▶ The task: For the data below, give again exactly the lines from the one containing "### ✅ String Tables" through the one containing "- [ ] Duplicating Multiple Notes (Move", both ends included, and no others.

▶ Input data:
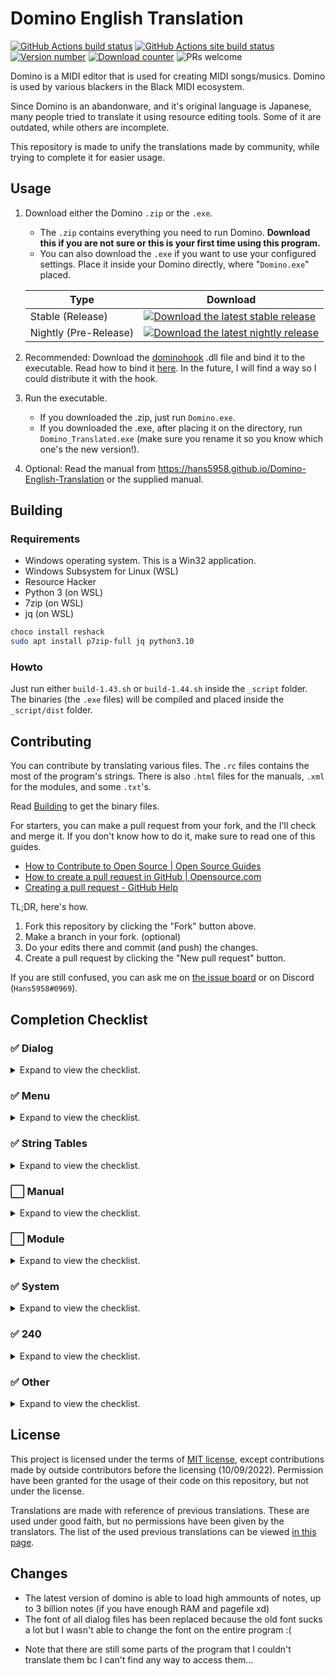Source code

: 
# Domino English Translation

[![GitHub Actions build status](https://img.shields.io/github/actions/workflow/status/Hans5958/Domino-English-Translation/PushCheck.yml?style=flat-square)](https://github.com/Hans5958/Domino-English-Translation/actions/)
[![GitHub Actions site build status](https://img.shields.io/github/actions/workflow/status/Hans5958/Domino-English-Translation/SiteDeploy.yml?style=flat-square&label=site)](https://github.com/Hans5958/Domino-English-Translation/actions/)
[![Version number](https://img.shields.io/github/v/release/Hans5958/Domino-English-Translation?style=flat-square)](https://github.com/Hans5958/Domino-English-Translation/releases/)
[![Download counter](https://img.shields.io/github/downloads/Hans5958/Domino-English-Translation/total.svg?style=flat-square)](https://github.com/Hans5958/Domino-English-Translation/releases/)
![PRs welcome](https://img.shields.io/badge/PRs-welcome-brightgreen.svg?style=flat-square)
<!-- [![Discord](https://img.shields.io/discord/139268201803546624.svg?color=7289DA&style=flat-square)](https://discord.gg/s42aft8) -->

Domino is a MIDI editor that is used for creating MIDI songs/musics. Domino is used by various blackers in the Black MIDI ecosystem.

Since Domino is an abandonware, and it's original language is Japanese, many people tried to translate it using resource editing tools. Some of it are outdated, while others are incomplete.

This repository is made to unify the translations made by community, while trying to complete it for easier usage.

## Usage

1. Download either the Domino `.zip` or the `.exe`.  
	- The `.zip` contains everything you need to run Domino. __Download this if you are not sure or this is your first time using this program.__  
	- You can also download the `.exe` if you want to use your configured settings. Place it inside your Domino directly, where "`Domino.exe`" placed.

	| Type | Download |
	| - | - |
	| Stable (Release) | [![Download the latest stable release](https://img.shields.io/github/v/release/Hans5958/Domino-English-Translation?label=download&style=flat-square)](https://github.com/Hans5958/Domino-English-Translation/releases/latest)
	| Nightly (Pre-Release) | [![Download the latest nightly release](https://img.shields.io/github/v/release/Hans5958/Domino-English-Translation?include_prereleases&label=download&style=flat-square)](https://github.com/Hans5958/Domino-English-Translation/releases)

2. Recommended: Download the [dominohook](https://github.com/khang06/dominohook/releases) .dll file and bind it to the executable.
   Read how to bind it [here](https://github.com/khang06/dominohook/blob/master/README.md#usage). In the future, I will find a way so I could distribute it with the hook.

3. Run the executable.
	- If you downloaded the .zip, just run `Domino.exe`.
	- If you downloaded the .exe, after placing it on the directory, run `Domino_Translated.exe` (make sure you rename it so you know which one's the new version!).

4. Optional: Read the manual from https://hans5958.github.io/Domino-English-Translation or the supplied manual.

## Building

### Requirements

- Windows operating system. This is a Win32 application.
- Windows Subsystem for Linux (WSL)
- Resource Hacker
- Python 3 (on WSL)
- 7zip (on WSL)
- jq (on WSL)

```bash
choco install reshack
sudo apt install p7zip-full jq python3.10
```

### Howto

Just run either `build-1.43.sh` or `build-1.44.sh` inside the `_script` folder. The binaries (the `.exe` files) will be compiled and placed inside the `_script/dist` folder.

## Contributing

You can contribute by translating various files. The `.rc` files contains the most of the program's strings. There is also `.html` files for the manuals, `.xml` for the modules, and some `.txt`'s.

Read [Building](#building) to get the binary files.

For starters, you can make a pull request from your fork, and the I'll check and merge it. If you don't know how to do it, make sure to read one of this guides.
- [How to Contribute to Open Source | Open Source Guides](https://opensource.guide/how-to-contribute/#opening-a-pull-request)
- [How to create a pull request in GitHub | Opensource.com](https://opensource.com/article/19/7/create-pull-request-github)
- [Creating a pull request - GitHub Help](https://help.github.com/en/github/collaborating-with-issues-and-pull-requests/creating-a-pull-request)

TL;DR, here's how.
1. Fork this repository by clicking the "Fork" button above.
2. Make a branch in your fork. (optional)
3. Do your edits there and commit (and push) the changes.
4. Create a pull request by clicking the "New pull request" button.

If you are still confused, you can ask me on [the issue board](https://github.com/Hans5958/Domino-English-Translation/issues) or on Discord (`Hans5958#0969`). 
<!-- You can contribute by following these steps.

1. Fork the master repository.  
You can do this by visit [the repository](https://github.com/Hans5958/Domino-English-Translation/) and click the "Fork" button.

2. Do the edits on the forked repository.  
After you forked the repository, you can edit whatever you want. Don't forget to commit it, of course.

3. Create a pull request.  
After that, you can create a pull request by clicking the "New pull request" button. Follow the steps and we will review it. -->

## Completion Checklist

### ✅ Dialog

<details><summary>Expand to view the checklist.</summary>

- [x] 100
- [x] 131
- [x] 132
- [x] 133
- [x] 134
- [x] 135
- [x] 136
- [x] 137
- [x] 138
- [x] 139
- [x] 144
- [x] 145
- [x] 146
- [x] 148
- [x] 149
- [x] 150
- [x] 151
- [x] 152
- [x] 153
- [x] 154
- [x] 155
- [x] 156
- [x] 157
- [x] 158
- [x] 159
- [x] 160
- [x] 161
- [x] 162
- [x] 163
- [x] 164
- [x] 165
- [x] 166
- [x] 167
- [x] 168
- [x] 169
- [x] 170
- [x] 171
- [x] 172
- [x] 173
- [x] 174
- [x] 187
- [x] 188
- [x] 213
- [x] 216
- [x] 217
- [x] 219
- [x] 240
- [x] 266
- [x] 267
- [x] 268
- [x] 269
- [x] 270
- [x] 272
- [x] 273
- [x] 275
- [x] 276
- [x] 277
- [x] 278
- [x] 279
- [x] 280
- [x] 281
- [x] 282
- [x] 283
- [x] 284
- [x] 285
- [x] 286
- [x] 288
- [x] 289
- [x] 290
- [x] 291
- [x] 292
- [x] 293
- [x] 294
- [x] 295
- [x] 296
- [x] 297
- [x] 298
- [x] 299
- [x] 300
- [x] 301
- [x] 302
- [x] 303
- [x] 304
- [x] 305
- [x] 306
- [x] 307
- [x] 308
- [x] 309
- [x] 310
- [x] 311
- [x] 312
- [x] 313
- [x] 314
- [x] 315
- [x] 316
- [x] 317
- [x] 318
- [x] 319
- [x] 320
- [x] 321
- [x] 322
- [x] 323
- [x] 324
- [x] 325
- [x] 326
- [x] 327

</details>

### ✅ Menu

<details><summary>Expand to view the checklist.</summary>

- [x] 128
- [x] 130

</details>

### ✅ String Tables

<details><summary>Expand to view the checklist.</summary>

- [x] 1
- [x] 2
- [x] 3
- [x] 4
- [x] 5
- [x] 6
- [x] 7
- [x] 8
- [x] 9
- [x] 10
- [x] 11
- [x] 12
- [x] 13
- [x] 14
- [x] 15
- [x] 16
- [x] 17
- [x] 18
- [x] 19
- [x] 20
- [x] 21
- [x] 22
- [x] 23
- [x] 24
- [x] 25
- [x] 26
- [x] 27
- [x] 28
- [x] 29
- [x] 30
- [x] 31
- [x] 32
- [x] 33
- [x] 34
- [x] 35
- [x] 36
- [x] 37
- [x] 38
- [x] 39
- [x] 40
- [x] 41
- [x] 42
- [x] 43
- [x] 44
- [x] 45
- [x] 46
- [x] 47
- [x] 48
- [x] 49
- [x] 50
- [x] 51
- [x] 52
- [x] 53

</details>

### ⬜️ Manual

<details><summary>Expand to view the checklist.</summary>

- [x] Index (index.html)
- [x] Installation (install.html)
	- [x] System Requirements
	- [x] License
	- [x] Installing
	- [x] Updating
	- [x] Uninstalling
	- [x] Port Settings (important)
- [ ] Usage (use.html)
	- [ ] Area Names
	- [ ] Previewing Notes
	- [ ] Placing a Note
	- [ ] Playing
	- [ ] Playing in the Middle
	- [ ] Changing Note Length (Gate)
	- [ ] Changing Note Strength (Velocity)
	- [ ] Moving a Note
	- [ ] Undoing
	- [ ] Adjusting Snapping
	- [ ] Removing a Note
	- [ ] Changing Initial Gate and Velocity Values
	- [ ] Changing Initial Gate and Velocity Values Based on Other Notes
	- [ ] Moving Multiple Notes
	- [ ] Removing Multiple Notes
	- [ ] Duplicating Multiple Notes (Copy/Paste)
	- [ ] Duplicating Multiple Notes (Move Duplicate)
	- [ ] Changing Velocity Values of Multiple Notes
	- [ ] Changing Gate and Velocity Values of Multiple Notes
	- [ ] Slicing a Note
	- [ ] Gradually Shifting the Timing of Multiple Notes (Stroke)
	- [ ] Filtering Selection
	- [ ] Transposing Between Octaves
	- [ ] Switching Between Pen and Select Tools
	- [ ] Changing Instrument
	- [ ] Changing Volume and Pan of a Part
	- [ ] Changing Volume and Pan Live
	- [ ] Changing Pitch Bend and Expression Continuously (Mouse)
	- [ ] Changing Pitch Bend and Expression Continuously (Selection)
	- [ ] Copying Pitch Bend and Expression Curves
	- [ ] Changing Current Track
	- [ ] Displaying Notes Other Tracks at the Same Time (Onion Skin)
	- [ ] Changing Tempo
	- [ ] Editing Rhythm Track
	- [ ] Changing Note Strength on Rhythm Track
	- [ ] Converting a Track to a Rhythm Track
	- [ ] Naming a Track
	- [ ] Adding a Track
	- [ ] Adding a Track Set for a Port
	- [ ] Removing a Track
	- [ ] Rearranging a Track
	- [ ] Editing Multiple Tracks
	- [ ] Playing a Specific Track
	- [ ] Setting a Marker
	- [ ] Setting the Time Signature
	- [ ] Setting the Title and Other Project Properties
	- [ ] Inserting a Comment Event
	- [ ] Inserting an Exclusive Event
	- [ ] Inserting a Control Change Event
	- [ ] Inserting Multiple Control Change Events
	- [ ] Playing in a Loop
	- [ ] Syncing Playback Position with MIDI Devices
	- [ ] Using Variables
	- [ ] Recording in Real Time
	- [ ] Recording in Steps
	- [ ] Receiving Exclusive Events
	- [ ] Saving a Project
	- [ ] Opening a Project
	- [ ] Adjusting End of Track
	- [ ] Exporting as a MIDI File
	- [ ] Backing Up
	- [ ] Customizing Shortcut Keys
	- [ ] Customizing the Toolbar
	- [ ] Customizing Mouse Operations
	- [ ] Customizing Curves and Lines
- [ ] Sound Source Definition File Specifications (module.html)
	- [ ] Overview
	- [ ] Main Structure
	- [ ] Sound Source Basic Information
	- [ ] Option
	- [ ] Instrument List Information
	- [ ] Drum Set List Information
	- [ ] Control Change Macro List Information
	- [ ] Template List Information
	- [ ] Default Data Information
- [ ] Other (other.html)
	- [ ] Bug Report
	- [ ] Feature Request
	- [ ] Acknowledgments
	- [ ] FAQ
- [ ] assets...

</details>

### ⬜️ Module

<details><summary>Expand to view the checklist.</summary>

- [x] GMLevel1.xml
- [ ] ok_GSm.xml
- [ ] ok_XG2k.xml
- [ ] ok_XGb.xml
- [ ] SC-88Pro.xml
- [ ] SC-8850.xml

</details>

### ✅ System

<details><summary>Expand to view the checklist.</summary>

- [x] CurveCustom.txt
- [x] Exclusive.txt
- [x] Formula.txt
- [x] ParamMap.txt

</details>

### ✅ 240

<details><summary>Expand to view the checklist.</summary>

- [x] 134
- [x] 136
- [x] 156
- [x] 165
- [x] 174
- [x] 217
- [x] 275
- [x] 277
- [x] 279
- [x] 280
- [x] 281
- [x] 290
- [x] 293
- [x] 295
- [x] 297
- [x] 299
- [x] 300
- [x] 301
- [x] 306
- [x] 307
- [x] 319
- [x] 322

</details>

### ✅ Other

<details><summary>Expand to view the checklist.</summary>

- [x] readme.txt

</details>

## License

This project is licensed under the terms of [MIT license](LICENSE), except contributions made by outside contributors before the licensing (10/09/2022). Permission have been granted for the usage of their code on this repository, but not under the license.

Translations are made with reference of previous translations. These are used under good faith, but no permissions have been given by the translators. The list of the used previous translations can be viewed [in this page](https://hans5958.github.io/Black-MIDI-Meta/domino-translations/). 

## Changes

- The latest version of domino is able to load high ammounts of notes, up to 3 billion notes (if you have enough RAM and pagefile xd)
- The font of all dialog files has been replaced because the old font sucks a lot but I wasn't able to change the font on the entire program :(
* Note that there are still some parts of the program that I couldn't translate them bc I can't find any way to access them...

▶ Answer:
### ✅ String Tables

<details><summary>Expand to view the checklist.</summary>

- [x] 1
- [x] 2
- [x] 3
- [x] 4
- [x] 5
- [x] 6
- [x] 7
- [x] 8
- [x] 9
- [x] 10
- [x] 11
- [x] 12
- [x] 13
- [x] 14
- [x] 15
- [x] 16
- [x] 17
- [x] 18
- [x] 19
- [x] 20
- [x] 21
- [x] 22
- [x] 23
- [x] 24
- [x] 25
- [x] 26
- [x] 27
- [x] 28
- [x] 29
- [x] 30
- [x] 31
- [x] 32
- [x] 33
- [x] 34
- [x] 35
- [x] 36
- [x] 37
- [x] 38
- [x] 39
- [x] 40
- [x] 41
- [x] 42
- [x] 43
- [x] 44
- [x] 45
- [x] 46
- [x] 47
- [x] 48
- [x] 49
- [x] 50
- [x] 51
- [x] 52
- [x] 53

</details>

### ⬜️ Manual

<details><summary>Expand to view the checklist.</summary>

- [x] Index (index.html)
- [x] Installation (install.html)
	- [x] System Requirements
	- [x] License
	- [x] Installing
	- [x] Updating
	- [x] Uninstalling
	- [x] Port Settings (important)
- [ ] Usage (use.html)
	- [ ] Area Names
	- [ ] Previewing Notes
	- [ ] Placing a Note
	- [ ] Playing
	- [ ] Playing in the Middle
	- [ ] Changing Note Length (Gate)
	- [ ] Changing Note Strength (Velocity)
	- [ ] Moving a Note
	- [ ] Undoing
	- [ ] Adjusting Snapping
	- [ ] Removing a Note
	- [ ] Changing Initial Gate and Velocity Values
	- [ ] Changing Initial Gate and Velocity Values Based on Other Notes
	- [ ] Moving Multiple Notes
	- [ ] Removing Multiple Notes
	- [ ] Duplicating Multiple Notes (Copy/Paste)
	- [ ] Duplicating Multiple Notes (Move Duplicate)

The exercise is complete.